SoFunction
Updated on 2024-11-13

Partitioning statistics and batch extraction of raster data with Python

Sometimes we will have this idea, is for a certain region of the raster data, to extract its average value or other statistical indicators, such as in a province to extract the rainfall data for many years, and finally calculate some statistical values by region, or from a number of raster data to extract the value of a certain region to form a series. In order to facilitate the drawing of a diagram to see, for example, like the extraction of the region of a city in the region, and then form a series of data, which can use the rasterstats library, in addition to the partitioning of statistics can also use this library!

The data format used in this experiment is raster(*.tif) and vector(.shp), after the partition statistics operation and raster data extraction are derived from these two types of data. In order to be able to use this rasterstats library, chose to run the script in the google colab platform, because the installation of libraries is too convenient, the old is not installed on win, in the google notebook immediately get it done, and you can store the data to the google cloud disk, directly in the notebook is to be able to link to use!

So now it's time to do the test, using the data that is the raster and vector dataset on the left side
Importing related modules

import geopandas as gpd
import pandas as pd
import numpy as np
import  as plt
import rasterio
import rasterstats
from  import show
# show() method is used to show raster graphics
from  import show_hist
# Used to display histograms
import  as ccrs
import  as cfeature
from  import LongitudeFormatter, LatitudeFormatter

Read vector and raster data using geopandas and rasterio respectively

# Use geopandas to read vector data
districts = gpd.read_file('/content/drive/MyDrive/Datashpraster/Data/Districts/')

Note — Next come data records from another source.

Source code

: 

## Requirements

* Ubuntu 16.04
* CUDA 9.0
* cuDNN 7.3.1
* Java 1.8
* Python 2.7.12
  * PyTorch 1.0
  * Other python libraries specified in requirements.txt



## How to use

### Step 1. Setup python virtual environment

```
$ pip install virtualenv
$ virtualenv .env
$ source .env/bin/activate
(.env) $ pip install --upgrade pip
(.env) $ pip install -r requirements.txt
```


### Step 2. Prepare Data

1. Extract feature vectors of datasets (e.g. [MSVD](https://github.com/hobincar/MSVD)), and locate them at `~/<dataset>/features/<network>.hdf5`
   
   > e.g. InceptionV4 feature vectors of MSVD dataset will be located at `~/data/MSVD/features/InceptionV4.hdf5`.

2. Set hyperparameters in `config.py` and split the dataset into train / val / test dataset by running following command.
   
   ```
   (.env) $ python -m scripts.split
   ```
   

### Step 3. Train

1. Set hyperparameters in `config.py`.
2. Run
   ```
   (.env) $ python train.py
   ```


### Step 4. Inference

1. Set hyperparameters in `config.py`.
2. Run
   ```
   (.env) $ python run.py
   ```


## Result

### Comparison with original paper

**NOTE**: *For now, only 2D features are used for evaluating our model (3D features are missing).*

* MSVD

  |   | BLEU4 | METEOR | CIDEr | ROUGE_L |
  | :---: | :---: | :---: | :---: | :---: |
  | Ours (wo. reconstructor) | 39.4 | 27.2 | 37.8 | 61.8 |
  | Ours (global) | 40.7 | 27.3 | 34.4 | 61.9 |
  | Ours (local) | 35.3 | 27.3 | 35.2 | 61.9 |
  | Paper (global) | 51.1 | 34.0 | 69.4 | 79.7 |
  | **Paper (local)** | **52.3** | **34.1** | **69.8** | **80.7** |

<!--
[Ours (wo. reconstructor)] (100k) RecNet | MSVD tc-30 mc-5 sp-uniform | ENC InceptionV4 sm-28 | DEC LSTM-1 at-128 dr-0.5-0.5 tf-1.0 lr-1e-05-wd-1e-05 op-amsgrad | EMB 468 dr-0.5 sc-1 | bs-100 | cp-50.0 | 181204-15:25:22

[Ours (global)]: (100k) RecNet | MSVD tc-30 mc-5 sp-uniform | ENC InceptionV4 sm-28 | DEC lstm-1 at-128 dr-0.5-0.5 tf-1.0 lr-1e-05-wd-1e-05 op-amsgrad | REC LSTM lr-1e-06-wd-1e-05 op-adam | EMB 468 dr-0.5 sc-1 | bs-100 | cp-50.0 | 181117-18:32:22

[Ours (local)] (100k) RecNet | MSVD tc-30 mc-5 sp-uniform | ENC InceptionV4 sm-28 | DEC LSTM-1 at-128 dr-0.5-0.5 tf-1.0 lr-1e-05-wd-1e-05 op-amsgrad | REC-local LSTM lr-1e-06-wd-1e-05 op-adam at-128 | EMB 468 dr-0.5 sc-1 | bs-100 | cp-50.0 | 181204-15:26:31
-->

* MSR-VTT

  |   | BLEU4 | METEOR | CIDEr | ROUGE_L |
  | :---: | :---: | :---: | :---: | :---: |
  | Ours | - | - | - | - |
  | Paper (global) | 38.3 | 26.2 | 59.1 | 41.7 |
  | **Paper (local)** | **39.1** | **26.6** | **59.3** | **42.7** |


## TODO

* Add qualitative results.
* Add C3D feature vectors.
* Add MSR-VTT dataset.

# Use rasterio to read raster data, the coordinate projection of raster data and vector data should be the same.
raster = ('/content/drive/MyDrive/Datashpraster/Data/Rainfall Data Rasters/')
# Plot vector and raster data onto an axis, which is not an axis, but a graphic
[''] = 'Times New Roman'
[''] = 20

fig, (ax1,ax2) = (1,2,figsize=(15,6))

show(raster, ax=ax1,title='Rainfall')
# The read-in vector data can be drawn directly by calling gpd's plot() method.
(ax=ax1, facecolor='None', edgecolor='red')
show_hist(raster,ax=ax2,title='hist')

()

Let's plot the results first and see

Read raster data:

# Extract rainfall raster values to numpy array
# Reads from the first band following GDAL rules
rainfall_data = (1)
rainfall_data

Start partition statistics:

# Set coordinate transformation information
affine = 

# Ready to start space partitioning calculations
# The first parameter is a vector partition, the second is a raster, the third is coordinate transformation information, and the fourth is a statistical mean
avg_rallrain = rasterstats.zonal_stats(districts,rainfall_data,affine=affine,stats=['mean'],geojson_out=True)
# avg_rallrain

# In addition to statistical averages,And the maximum and minimum values.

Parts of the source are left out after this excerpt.